I am trying to stay in the present moment and learn at every turn from this experience. I feel like my heart is in pain and about to burst open at the seams. I’m a little scared to go to that place. The place where it does burst open. I’m scared because I won’t have the control in that moment and that is a scary thing to let go of.
But regardless it is out of my minds control. My body is responding to the healing and I have a feeling what the time is right my body will let go and cave into the flood of emotions that are waiting to BURST.
Crying happens once or twice during the day as I uncover the beliefs that were never mine to begin with but handed to me at birth.
I have started to discover that even my perceived limitations are not really my limitations. I was seriously blinded even though i thought i could see clearly. i could only feel. For example, I always thought my mom thought I was good, but suspected that I had limitations that my brother could surpass. So i would always think, “yes I’m good and skilled in my life/spiritually to an extend. But my brother HE IS REALLY GOOD. He has the IT factor. I am just his guide or something.”
Well, I realized that what my mom thinks of me is not actually the truth either. It is her limitation and limited beliefs of herself that she has projected onto me. So her perceived limitation of me is her perceived limitation of herself. That was a major BLOCK removed to even start to see myself clearly.
To even know that I can surpass what I thought I could is an amazing feet.
Suddenly I don’t feel scared or timid to use my gifts.
However this is just the start of feeling the empowered emotional body. There are a few things that I have to get used as I have leveled up from a disempowered emotional body to a semi empowered one. It’s definitely a different worldview. And I feel like I can access parts of myself that were blocked off before.

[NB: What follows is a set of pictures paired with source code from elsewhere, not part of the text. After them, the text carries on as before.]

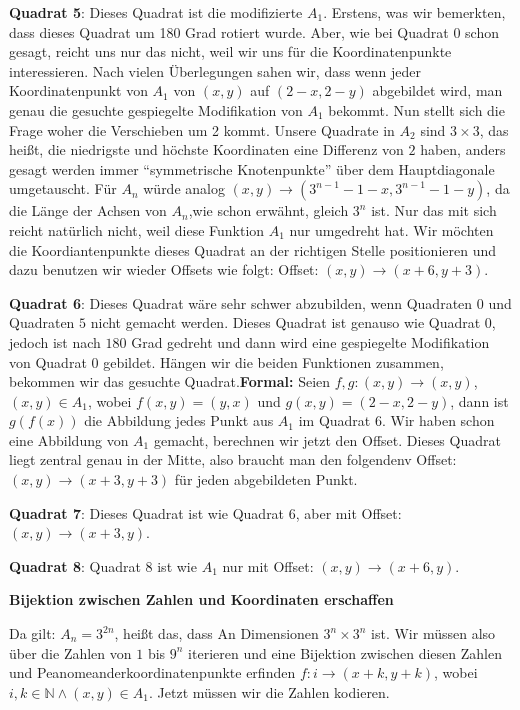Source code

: \documentclass[course=erap]{aspdoc}
\begin{document}
\large\textbf{Quadrat 5}: Dieses Quadrat ist die modifizierte $A_1$. Erstens, was wir bemerkten, dass dieses Quadrat um 180 Grad rotiert wurde. Aber, wie bei Quadrat $0$ schon gesagt, reicht uns nur das nicht, weil wir uns für die Koordinatenpunkte interessieren. Nach vielen Überlegungen sahen wir, dass wenn jeder Koordinatenpunkt von $A_1$ von $(x,y)$ auf $(2-x,2-y)$ abgebildet wird, man genau die gesuchte gespiegelte Modifikation von $A_1$ bekommt. Nun stellt sich die Frage woher die Verschieben um 2 kommt. Unsere Quadrate in $A_2$ sind $3\times3$, das heißt,  die niedrigste und höchste Koordinaten eine Differenz von $2$ haben, anders gesagt werden immer “symmetrische Knotenpunkte” über dem Hauptdiagonale umgetauscht.  Für $A_n$ würde analog $(x,y)\to(3^{n-1}-1-x,3^{n-1}-1-y)$, da die Länge der Achsen von $A_n$,wie schon erwähnt, gleich $3^n$ ist. Nur das mit sich reicht natürlich nicht, weil diese Funktion $A_1$ nur umgedreht hat. Wir möchten die Koordiantenpunkte dieses Quadrat an der richtigen Stelle positionieren und dazu benutzen wir wieder Offsets wie folgt:  Offset: $(x,y) \to (x+6,y+3)$.\newline


\large\textbf{Quadrat 6}: Dieses Quadrat wäre sehr schwer abzubilden, wenn Quadraten $0$ und Quadraten $5$ nicht gemacht werden. Dieses Quadrat ist genauso wie Quadrat 0, jedoch ist nach $180$ Grad gedreht und dann wird eine gespiegelte Modifikation von Quadrat 0 gebildet. Hängen wir die beiden Funktionen zusammen, bekommen wir das gesuchte Quadrat.\textbf{Formal:} Seien $f,g : (x,y) \to (x,y)$, $(x,y)\in{A_1}$, wobei $f(x,y) = (y,x)$ und $g(x,y) = (2-x,2-y)$, dann ist $g(f(x))$ die Abbildung jedes Punkt aus $A_1$ im Quadrat 6. Wir haben schon eine Abbildung von $A_1$ gemacht, berechnen wir jetzt den Offset. Dieses Quadrat liegt zentral genau in der Mitte, also braucht man den folgendenv Offset: $(x,y) \to (x+3,y+3)$ für jeden abgebildeten Punkt.\newline


\large\textbf{Quadrat 7}: Dieses Quadrat ist wie Quadrat 6, aber mit Offset: $(x,y) \to (x+3,y)$.\newline

\large\textbf{Quadrat 8}: Quadrat 8 ist wie $A_1$ nur mit Offset: $(x,y) \to (x+6,y)$.\newline

\large\textbf{ Bijektion zwischen Zahlen und Koordinaten erschaffen}\newline

Da gilt: $A_n=3^{2n}$, heißt das, dass An Dimensionen $3^n \times 3^n$ ist.
Wir müssen also über die Zahlen von $1$ bis $9^n$ iterieren und eine Bijektion zwischen diesen Zahlen und Peanomeanderkoordinatenpunkte erfinden $f: i \to (x+k,y+k)$, wobei $i,k \in \mathbb{N} \wedge (x,y) \in A_1$. Jetzt müssen wir die Zahlen kodieren.\newline
\end{document}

- I am now exploring this state. Which means that I am more lenient with myself if i don’t master an interaction or i feel like someone needs to be put in their place, or i feel that i need to act assertively. if i “miss” the shot, sure i feel annoyed but it is more a learning experience to see which way to act is the most effective for both parties.
- When someone doesn’t do what i want them to do, or when i speak and someone doesn’t listen to me or imposes their will on me, i’m wondering if i should feel disempowered or empowered because they are trying to help
- When people tell me commands, that especially irks me. especially when it is in a sexist way. Like i see that they spoke with respect to a man, but to me they said “you can leave the lights on.” that really pisses me off. it does take my power away. but i want to know how to master it. so i am powerful. i know there is away.
- also the empowered emotional state is primary run from the heart and is emotional, it runs on feelings beautiful positive ones. it enlightens the mind. for me comes in really strong but short burst. For example today i felt really confident talking to a leasing agent to get dog walking keys, i was my new super expressive confident self. but as we kept up the conversation, more and more doubt kept creeping in. and i started to get withdrawn. i couldn’t ignite the power i once had and so more work needs to be done.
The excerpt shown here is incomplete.